Mangelnde Unterstützung ergibt sich aus dem Mangel an Einkäufen des gesamten Unternehmens, was wiederum zu einem Mangel an Ressourcen (sowohl Zeit als auch Geld) beiträgt, um die Möglichkeiten, die die Daten für L&D bieten können, voll auszuschöpfen. Es wurde allgemein anerkannt, dass Daten aus verschiedenen Quellen benötigt werden, damit L&D in der Lage ist, intelligentere Entscheidungen zu treffen, die die Geschäftsleistung letztendlich unterstützen. Um dies zu realisieren, ist eine Zusammenarbeit mit Unternehmern und Datenexperten erforderlich, die nach wie vor eine Herausforderung darstellt.
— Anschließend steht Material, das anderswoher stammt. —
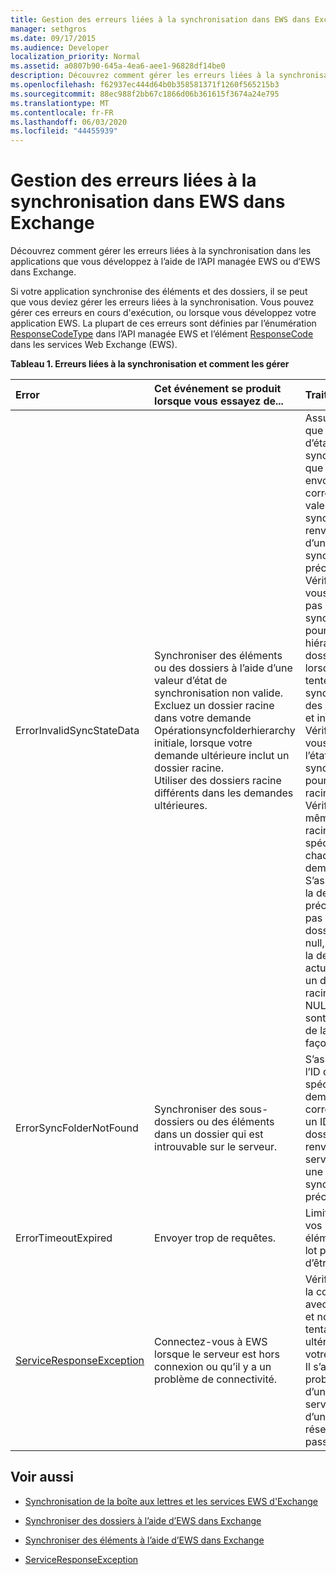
 ```yaml
---
title: Gestion des erreurs liées à la synchronisation dans EWS dans Exchange
manager: sethgros
ms.date: 09/17/2015
ms.audience: Developer
localization_priority: Normal
ms.assetid: a0807b90-645a-4ea6-aee1-96828df14be0
description: Découvrez comment gérer les erreurs liées à la synchronisation dans les applications que vous développez à l’aide de l’API managée EWS ou d’EWS dans Exchange.
ms.openlocfilehash: f62937ec444d64b0b358581371f1260f565215b3
ms.sourcegitcommit: 88ec988f2bb67c1866d06b361615f3674a24e795
ms.translationtype: MT
ms.contentlocale: fr-FR
ms.lasthandoff: 06/03/2020
ms.locfileid: "44455939"
---
```

# <a name="handling-synchronization-related-errors-in-ews-in-exchange"></a>Gestion des erreurs liées à la synchronisation dans EWS dans Exchange

Découvrez comment gérer les erreurs liées à la synchronisation dans les applications que vous développez à l’aide de l’API managée EWS ou d’EWS dans Exchange.
  
Si votre application synchronise des éléments et des dossiers, il se peut que vous deviez gérer les erreurs liées à la synchronisation. Vous pouvez gérer ces erreurs en cours d'exécution, ou lorsque vous développez votre application EWS. La plupart de ces erreurs sont définies par l’énumération [ResponseCodeType](https://msdn.microsoft.com/library/exchangewebservices.responsecodetype%28v=exchg.80%29.aspx) dans l’API managée EWS et l’élément [ResponseCode](https://msdn.microsoft.com/library/aa580757%28v=exchg.150%29.aspx) dans les services Web Exchange (EWS). 
  
**Tableau 1. Erreurs liées à la synchronisation et comment les gérer**

|**Error**|**Cet événement se produit lorsque vous essayez de...**|**Traiter par...**|
|:-----|:-----|:-----|
|ErrorInvalidSyncStateData  <br/> | Synchroniser des éléments ou des dossiers à l’aide d’une valeur d’état de synchronisation non valide.  <br/>  Excluez un dossier racine dans votre demande Opérationsyncfolderhierarchy initiale, lorsque votre demande ultérieure inclut un dossier racine.  <br/>  Utiliser des dossiers racine différents dans les demandes ultérieures.  <br/> | Assurez-vous que la valeur d’état de synchronisation que vous envoyez correspond à la valeur d’état de synchronisation renvoyée lors d’une synchronisation précédente.  <br/>  Vérifiez que vous n’envoyez pas l’état de synchronisation pour la hiérarchie de dossiers lorsque vous tentez de synchroniser des éléments, et inversement.  <br/>  Vérifiez que vous envoyez l’état de synchronisation pour le dossier racine correct.  <br/>  Vérifier que le même dossier racine est spécifié dans chaque demande.  <br/>  S’assurer que la demande précédente n’a pas spécifié de dossier racine null, tandis que la demande actuelle inclut un dossier racine racine. NULL et root ne sont pas traités de la même façon.  <br/> |
|ErrorSyncFolderNotFound  <br/> |Synchroniser des sous-dossiers ou des éléments dans un dossier qui est introuvable sur le serveur.  <br/> |S’assurer que l’ID de dossier spécifié dans la demande correspond à un ID de dossier renvoyé par le serveur dans une réponse de synchronisation précédente.  <br/> |
|ErrorTimeoutExpired  <br/> |Envoyer trop de requêtes.  <br/> |Limitation de vos lots à 10 éléments par lot pour éviter d’être [limité](ews-throttling-in-exchange.md).  <br/> |
|[ServiceResponseException](https://msdn.microsoft.com/library/microsoft.exchange.webservices.data.serviceresponseexception%28v=exchg.80%29.aspx) <br/> |Connectez-vous à EWS lorsque le serveur est hors connexion ou qu’il y a un problème de connectivité.  <br/> |Vérification de la connectivité avec le serveur et nouvelle tentative ultérieure de votre demande. Il s’agit probablement d’une erreur de service ou d’une erreur réseau passagère.  <br/> |
   
## <a name="see-also"></a>Voir aussi


- [Synchronisation de la boîte aux lettres et les services EWS d'Exchange](mailbox-synchronization-and-ews-in-exchange.md)
    
- [Synchroniser des dossiers à l’aide d’EWS dans Exchange](how-to-synchronize-folders-by-using-ews-in-exchange.md)
    
- [Synchroniser des éléments à l’aide d’EWS dans Exchange](how-to-synchronize-items-by-using-ews-in-exchange.md)
    
- [ServiceResponseException](https://msdn.microsoft.com/library/microsoft.exchange.webservices.data.serviceresponseexception%28v=exchg.80%29.aspx)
Die letzte Sorge, die in dieser Stichprobe aufgeworfen wurde, stand im Zusammenhang mit der grundlegenden Frage des Vertrauens. Es ging nicht nur um die Ethik und die Erlaubnis zur Erhebung nützlicher Daten, sondern auch um die versteckten Annahmen - sowohl von Wirtschaftsführern als auch von Lernenden, wie gute Daten aussehen und in welchem Kontext sie erhoben werden.

Wo fängt man an?

Als L&D-Leiter sind wir umgeben von potenziellen Datenquellen aus unseren Systemen, den Managementinformationen unserer Unternehmen und der externen Forschung. Wir können auch Daten aus den Reflexionen unserer Lernenden und den Fragen, die wir an sie und unsere Stakeholder richten, an die Oberfläche bringen, da diese Datenpunkte nur einzelne Informationsquellen sind. Als solche können sie sinnlos sein, wenn sie isoliert betrachtet werden. Sie können irreführend, missbraucht und manchmal sogar gefährlich sein, wenn sie aus dem Zusammenhang gerissen werden. Die schiere Menge an Datenquellen kann verwirrend und frustrierend sein, aber das ist nicht unsere größte Herausforderung. Tom Davenport, Autor des Buches Competing on Analytics, die neue Wissenschaft des Gewinnens, sagt: "Das größte Problem im Analyseprozess ist, keine Ahnung zu haben, wonach Sie in den Daten suchen."

Daten machen für uns erst dann Sinn, wenn wir anfangen, intelligente Fragen zu uns selbst und unseren Dienstleistungen zu stellen!

Für all diese Herausforderungen ist es am besten, nicht mit den Daten zu beginnen oder einen neuen Satz von Datenanalysefähigkeiten zu entwickeln, sondern mit unserer eigenen Neugierde. Was wollen wir beweisen, verbessern oder gar widerlegen? Wir brauchen keinen Abschluss in statistischer Analyse, um Ausgangsfragen zu stellen, aber wir brauchen einen neugierigen und kritischen Geist.

Im nächsten Blog erforschen wir, wie wir unsere Neugierde mit Hilfe von Beweisen in die Tat umsetzen können - das neue e in learning!


Zitate:

  1. L&D’s Relationship with Data
  2. GSS19 – Key Results Infographic
  3. Das Reiseunternehmen TUI gewann das innovativste neue Lernprodukt für den Einsatz von Chatbots bei den Learning Technologies Awards 2019
  4. LPI capability map
  5. Towards Maturity Transformation Journey 2019

Über den Experten

Laura Overton
Learning Analyst, Sprecherin, Autorin, Moderatorin, Forscherin
Laura Overton ist eine preisgekrönte Lernanalytikerin, die sich der Aufdeckung und dem Austausch effektiver Praktiken bei Lerninnovationen widmet, die zu einem geschäftlichen Mehrwert führen. Die Autorin von über 40 Berichten und Hunderten von Artikeln, ihre Arbeit basiert auf 30 Jahren praktischer Erfahrung und einem Engagement zur Unterstützung evidenzbasierter Lernentscheidungen. Als Gründerin und ursprüngliche CEO von Towards Maturity ist sie auch dafür bekannt, ein 15-jähriges Langzeitstudium (2004 - 2019) mit Tausenden von Lernenden und Mitarbeitern auf der ganzen Welt zu leiten, um Lernstrategien aufzudecken und auszutauschen, die zu Geschäftserfolg führen.